Saints…have a marvelous track record of rebound. In Ohrid for the last leg of my research trip, I entered the massive basilica of St. Sophia, perhaps the most important site of Slavic Christianity. The walls there too had also been covered, owing to the time when the church had served as a mosque under Ottoman rule. Perhaps it was only this whitewash that enabled them to survive. A thorough cleaning in 1949 uncovered acres of extremely rare 11th century frescoes, a cloud of whitewashed witnesses, now revived.

Milliner concludes that “all is not lost then for Nicosia mosques, Amsterdam churches, and New England worship centers, granting that the heroic, underappreciated profession of fresco restoration endures. In the meantime, however, a lesson of both Church and art history emerges: Whitewashing images of old saints is an effective way to prevent new ones.”

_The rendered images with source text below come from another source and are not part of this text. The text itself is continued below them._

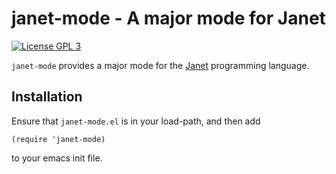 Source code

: janet-mode - A major mode for Janet
=====================================

[![License GPL 3][badge-license]][license]

`janet-mode` provides a major mode for the [Janet][] programming language.

Installation
------------

Ensure that `janet-mode.el` is in your load-path, and then add

    (require 'janet-mode)

to your emacs init file.

[Janet]: https://janet-lang.org/
[badge-license]: https://img.shields.io/badge/license-GPL_3-green.svg?dummy
[license]: https://github.com/ALSchwalm/janet-mode/blob/master/LICENSE
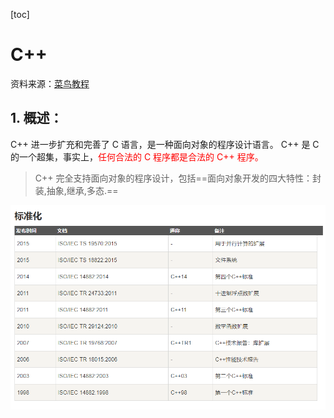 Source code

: [toc]
# C++

资料来源：[菜鸟教程](http://www.runoob.com/cplusplus/cpp-tutorial.html)

## 1. 概述：

C++ 进一步扩充和完善了 C 语言，是一种面向对象的程序设计语言。
C++ 是 C 的一个超集，事实上，<font color="red">任何合法的 C 程序都是合法的 C++ 程序。</font>

> C++ 完全支持面向对象的程序设计，包括==面向对象开发的四大特性：封装,抽象,继承,多态.==


![1](../img/C++_img/1.png) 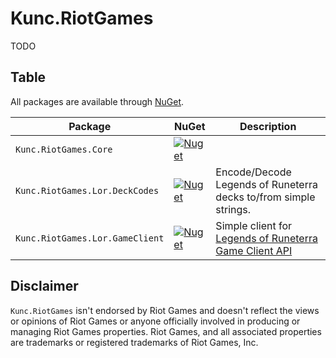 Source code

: # Kunc.RiotGames

TODO

## Table 
All packages are available through [NuGet](https://www.nuget.org/packages?q=Kunc.RiotGames.).

Package                        |NuGet| Description
-------------------------------|-----|------------
`Kunc.RiotGames.Core`          | [![Nuget](https://img.shields.io/nuget/v/Kunc.RiotGames.Core?logo=NuGet&logoColor=blue&style=flat-square)](https://www.nuget.org/packages/Kunc.RiotGames.Lor.DeckCodes) | 
`Kunc.RiotGames.Lor.DeckCodes` | [![Nuget](https://img.shields.io/nuget/v/Kunc.RiotGames.Lor.DeckCodes?logo=NuGet&logoColor=blue&style=flat-square)](https://www.nuget.org/packages/Kunc.RiotGames.Lor.DeckCodes) | Encode/Decode Legends of Runeterra decks to/from simple strings.
`Kunc.RiotGames.Lor.GameClient`| [![Nuget](https://img.shields.io/nuget/v/Kunc.RiotGames.Lor.GameClient?logo=NuGet&logoColor=blue&style=flat-square)](https://www.nuget.org/packages/Kunc.RiotGames.Lor.DeckCodes)|Simple client for [Legends of Runeterra Game Client API](https://developer.riotgames.com/docs/lor#game-client-api)|

## Disclaimer
`Kunc.RiotGames` isn't endorsed by Riot Games and doesn't reflect the views or opinions of Riot Games or anyone officially involved in producing or managing Riot Games properties. Riot Games, and all associated properties are trademarks or registered trademarks of Riot Games, Inc.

I’m probably not the one to make an apology for such things. I’m not a theologian, an architect, historian, artist or anything that would qualify me. I can only speak of my own experience, and express my hope that others will find what I have in decorated churches (though it’s so much more than that) both large and small. I can only speak of my own ignorance and that which I assumed about sacred images, architecture and the people that used them. They were simply not true and born out of wrong judgment and misinformed generalizations.

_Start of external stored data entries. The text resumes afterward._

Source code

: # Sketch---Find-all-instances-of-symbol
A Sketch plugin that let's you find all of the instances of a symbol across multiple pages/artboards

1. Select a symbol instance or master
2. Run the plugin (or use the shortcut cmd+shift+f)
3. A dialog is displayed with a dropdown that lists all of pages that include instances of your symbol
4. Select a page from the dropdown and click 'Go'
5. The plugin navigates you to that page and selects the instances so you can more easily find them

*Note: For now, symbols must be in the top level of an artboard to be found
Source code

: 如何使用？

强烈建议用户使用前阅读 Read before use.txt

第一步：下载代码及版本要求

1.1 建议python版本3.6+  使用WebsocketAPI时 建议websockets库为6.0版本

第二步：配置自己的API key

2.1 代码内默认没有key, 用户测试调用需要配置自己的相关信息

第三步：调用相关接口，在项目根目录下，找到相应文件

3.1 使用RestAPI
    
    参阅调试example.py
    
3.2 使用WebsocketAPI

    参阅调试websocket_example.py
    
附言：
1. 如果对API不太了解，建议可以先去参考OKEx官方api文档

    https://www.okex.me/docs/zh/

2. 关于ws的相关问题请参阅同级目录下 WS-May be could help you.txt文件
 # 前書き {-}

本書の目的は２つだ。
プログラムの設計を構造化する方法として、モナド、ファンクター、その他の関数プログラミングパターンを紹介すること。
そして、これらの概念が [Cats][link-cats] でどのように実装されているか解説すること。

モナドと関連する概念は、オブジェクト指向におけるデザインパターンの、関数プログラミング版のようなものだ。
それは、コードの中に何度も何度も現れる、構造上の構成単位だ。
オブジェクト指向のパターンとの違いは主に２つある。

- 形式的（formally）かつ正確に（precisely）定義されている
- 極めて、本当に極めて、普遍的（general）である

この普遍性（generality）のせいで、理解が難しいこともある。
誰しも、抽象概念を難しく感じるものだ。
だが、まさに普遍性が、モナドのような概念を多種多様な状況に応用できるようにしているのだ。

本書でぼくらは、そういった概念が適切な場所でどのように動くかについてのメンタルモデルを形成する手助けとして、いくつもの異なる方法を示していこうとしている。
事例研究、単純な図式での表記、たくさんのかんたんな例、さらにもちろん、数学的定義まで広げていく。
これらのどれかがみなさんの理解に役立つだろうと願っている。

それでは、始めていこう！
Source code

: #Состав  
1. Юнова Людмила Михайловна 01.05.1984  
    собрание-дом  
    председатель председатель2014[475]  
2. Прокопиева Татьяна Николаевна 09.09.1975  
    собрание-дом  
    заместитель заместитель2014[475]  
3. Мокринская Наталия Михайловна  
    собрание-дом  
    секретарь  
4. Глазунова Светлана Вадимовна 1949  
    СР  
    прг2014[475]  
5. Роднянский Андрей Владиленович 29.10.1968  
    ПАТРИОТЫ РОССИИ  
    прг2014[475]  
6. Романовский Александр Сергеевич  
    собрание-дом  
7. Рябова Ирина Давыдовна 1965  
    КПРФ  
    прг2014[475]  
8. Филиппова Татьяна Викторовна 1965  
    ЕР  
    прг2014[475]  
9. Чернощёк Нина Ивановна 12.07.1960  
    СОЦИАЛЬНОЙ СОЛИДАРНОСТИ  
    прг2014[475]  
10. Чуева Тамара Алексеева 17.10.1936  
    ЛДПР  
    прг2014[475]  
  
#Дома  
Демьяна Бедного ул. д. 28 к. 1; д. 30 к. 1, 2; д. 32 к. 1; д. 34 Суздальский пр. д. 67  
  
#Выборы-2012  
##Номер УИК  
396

Art within the life of the Church, as it has been handed down through the centuries, encourages the faithful to remember God first of all, and the communion of saints—living and active in Christ, those here and those resting with Him. It preserves knowledge of ourselves, our collective memory, and reminds us that we stand on the shoulders of great men and women. We are not alone.

The Christian life is more than reading and thinking. God gave us mouths to taste, noses to smell, ears to hear, and eyes that we might see.